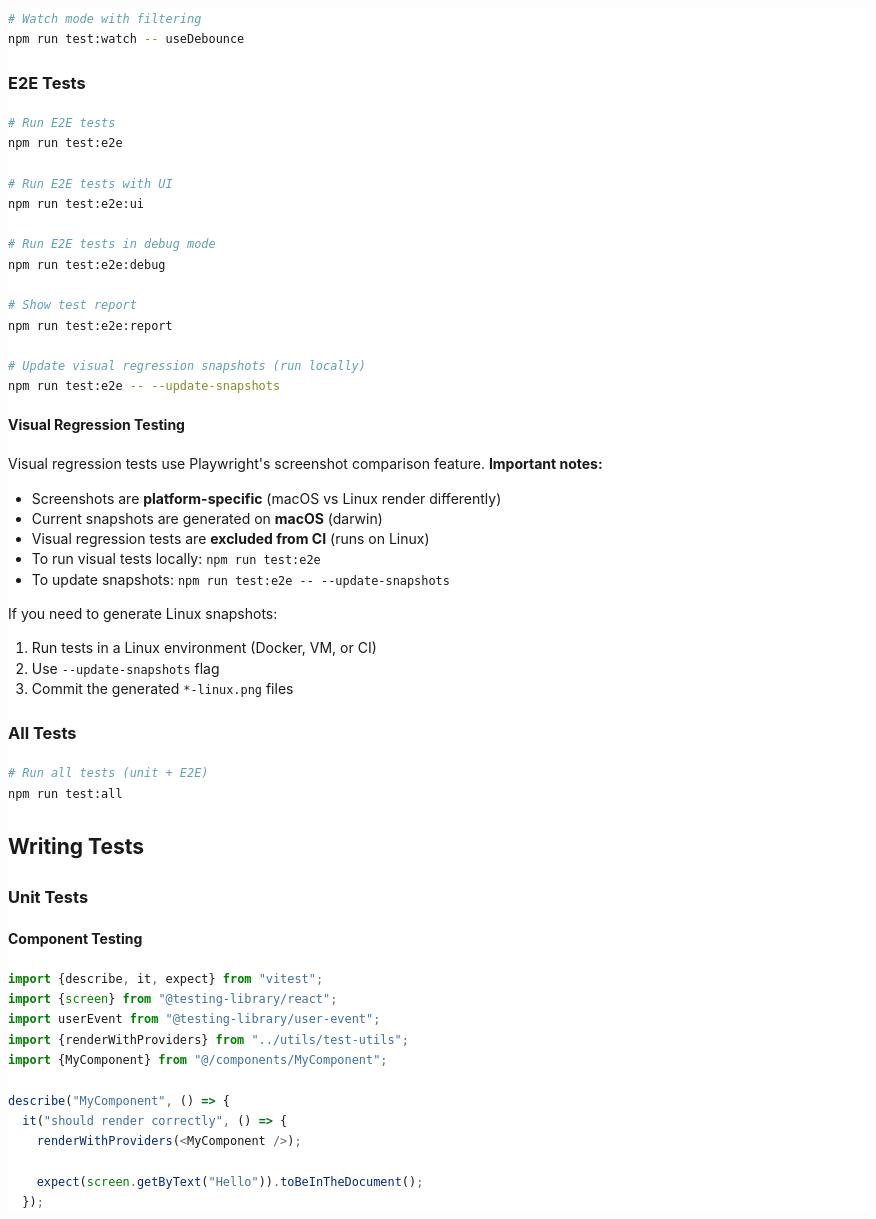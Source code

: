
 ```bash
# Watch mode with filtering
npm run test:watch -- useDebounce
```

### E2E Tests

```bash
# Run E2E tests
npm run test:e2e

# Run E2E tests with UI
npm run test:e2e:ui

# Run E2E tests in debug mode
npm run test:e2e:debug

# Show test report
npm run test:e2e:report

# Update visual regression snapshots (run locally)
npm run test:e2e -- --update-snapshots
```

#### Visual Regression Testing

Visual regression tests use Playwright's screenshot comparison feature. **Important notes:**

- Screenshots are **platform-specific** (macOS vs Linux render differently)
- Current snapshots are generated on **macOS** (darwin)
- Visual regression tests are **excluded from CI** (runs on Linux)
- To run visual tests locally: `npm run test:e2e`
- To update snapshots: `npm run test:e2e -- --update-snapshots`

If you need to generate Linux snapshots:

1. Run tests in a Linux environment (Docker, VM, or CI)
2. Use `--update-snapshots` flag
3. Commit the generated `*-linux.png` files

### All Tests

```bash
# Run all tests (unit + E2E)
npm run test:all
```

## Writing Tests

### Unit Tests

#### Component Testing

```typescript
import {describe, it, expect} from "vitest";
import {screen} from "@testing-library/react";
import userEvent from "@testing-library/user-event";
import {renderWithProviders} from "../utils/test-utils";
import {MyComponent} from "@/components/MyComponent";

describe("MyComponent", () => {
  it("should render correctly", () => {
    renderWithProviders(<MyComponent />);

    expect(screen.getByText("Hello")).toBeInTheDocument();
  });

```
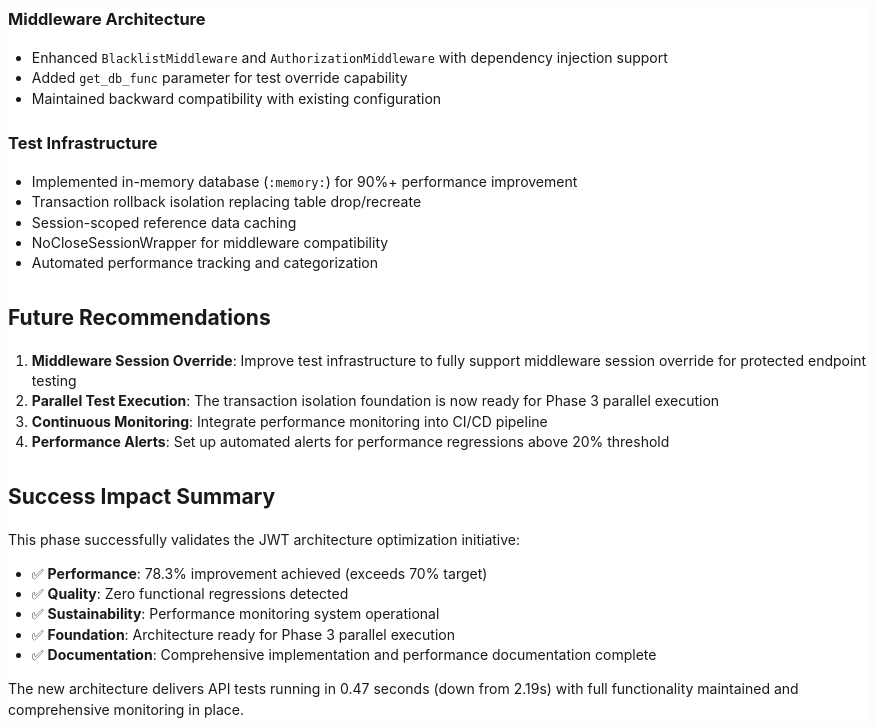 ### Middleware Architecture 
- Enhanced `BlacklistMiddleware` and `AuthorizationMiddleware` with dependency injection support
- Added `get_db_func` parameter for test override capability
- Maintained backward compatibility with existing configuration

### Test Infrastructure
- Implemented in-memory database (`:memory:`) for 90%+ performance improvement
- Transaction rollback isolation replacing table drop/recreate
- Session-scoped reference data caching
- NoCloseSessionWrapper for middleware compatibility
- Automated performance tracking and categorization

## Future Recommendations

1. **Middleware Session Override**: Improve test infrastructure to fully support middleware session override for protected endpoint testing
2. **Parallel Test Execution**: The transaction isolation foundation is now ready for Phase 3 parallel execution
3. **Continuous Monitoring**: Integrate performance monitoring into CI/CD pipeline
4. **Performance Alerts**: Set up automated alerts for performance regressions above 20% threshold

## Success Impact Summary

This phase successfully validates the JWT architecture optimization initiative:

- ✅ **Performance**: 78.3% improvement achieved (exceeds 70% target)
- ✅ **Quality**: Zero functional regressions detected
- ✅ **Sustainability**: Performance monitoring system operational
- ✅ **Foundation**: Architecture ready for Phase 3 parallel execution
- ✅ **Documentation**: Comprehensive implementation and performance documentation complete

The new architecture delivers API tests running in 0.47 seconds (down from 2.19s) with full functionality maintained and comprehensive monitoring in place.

▸ **WORK TO BE COMPLETED**
When you repeat the listing, keep it exact and leave the pictures behind.

▸ **ANSWER FOR THE TASK**
Source code

:
 ```bash
# Watch mode with filtering
npm run test:watch -- useDebounce
```

### E2E Tests

```bash
# Run E2E tests
npm run test:e2e

# Run E2E tests with UI
npm run test:e2e:ui

# Run E2E tests in debug mode
npm run test:e2e:debug

# Show test report
npm run test:e2e:report

# Update visual regression snapshots (run locally)
npm run test:e2e -- --update-snapshots
```

#### Visual Regression Testing

Visual regression tests use Playwright's screenshot comparison feature. **Important notes:**

- Screenshots are **platform-specific** (macOS vs Linux render differently)
- Current snapshots are generated on **macOS** (darwin)
- Visual regression tests are **excluded from CI** (runs on Linux)
- To run visual tests locally: `npm run test:e2e`
- To update snapshots: `npm run test:e2e -- --update-snapshots`

If you need to generate Linux snapshots:

1. Run tests in a Linux environment (Docker, VM, or CI)
2. Use `--update-snapshots` flag
3. Commit the generated `*-linux.png` files

### All Tests

```bash
# Run all tests (unit + E2E)
npm run test:all
```

## Writing Tests

### Unit Tests

#### Component Testing

```typescript
import {describe, it, expect} from "vitest";
import {screen} from "@testing-library/react";
import userEvent from "@testing-library/user-event";
import {renderWithProviders} from "../utils/test-utils";
import {MyComponent} from "@/components/MyComponent";

describe("MyComponent", () => {
  it("should render correctly", () => {
    renderWithProviders(<MyComponent />);

    expect(screen.getByText("Hello")).toBeInTheDocument();
  });

```
 ### Middleware Architecture 
- Enhanced `BlacklistMiddleware` and `AuthorizationMiddleware` with dependency injection support
- Added `get_db_func` parameter for test override capability
- Maintained backward compatibility with existing configuration

### Test Infrastructure
- Implemented in-memory database (`:memory:`) for 90%+ performance improvement
- Transaction rollback isolation replacing table drop/recreate
- Session-scoped reference data caching
- NoCloseSessionWrapper for middleware compatibility
- Automated performance tracking and categorization

## Future Recommendations

1. **Middleware Session Override**: Improve test infrastructure to fully support middleware session override for protected endpoint testing
2. **Parallel Test Execution**: The transaction isolation foundation is now ready for Phase 3 parallel execution
3. **Continuous Monitoring**: Integrate performance monitoring into CI/CD pipeline
4. **Performance Alerts**: Set up automated alerts for performance regressions above 20% threshold

## Success Impact Summary

This phase successfully validates the JWT architecture optimization initiative:

- ✅ **Performance**: 78.3% improvement achieved (exceeds 70% target)
- ✅ **Quality**: Zero functional regressions detected
- ✅ **Sustainability**: Performance monitoring system operational
- ✅ **Foundation**: Architecture ready for Phase 3 parallel execution
- ✅ **Documentation**: Comprehensive implementation and performance documentation complete

The new architecture delivers API tests running in 0.47 seconds (down from 2.19s) with full functionality maintained and comprehensive monitoring in place.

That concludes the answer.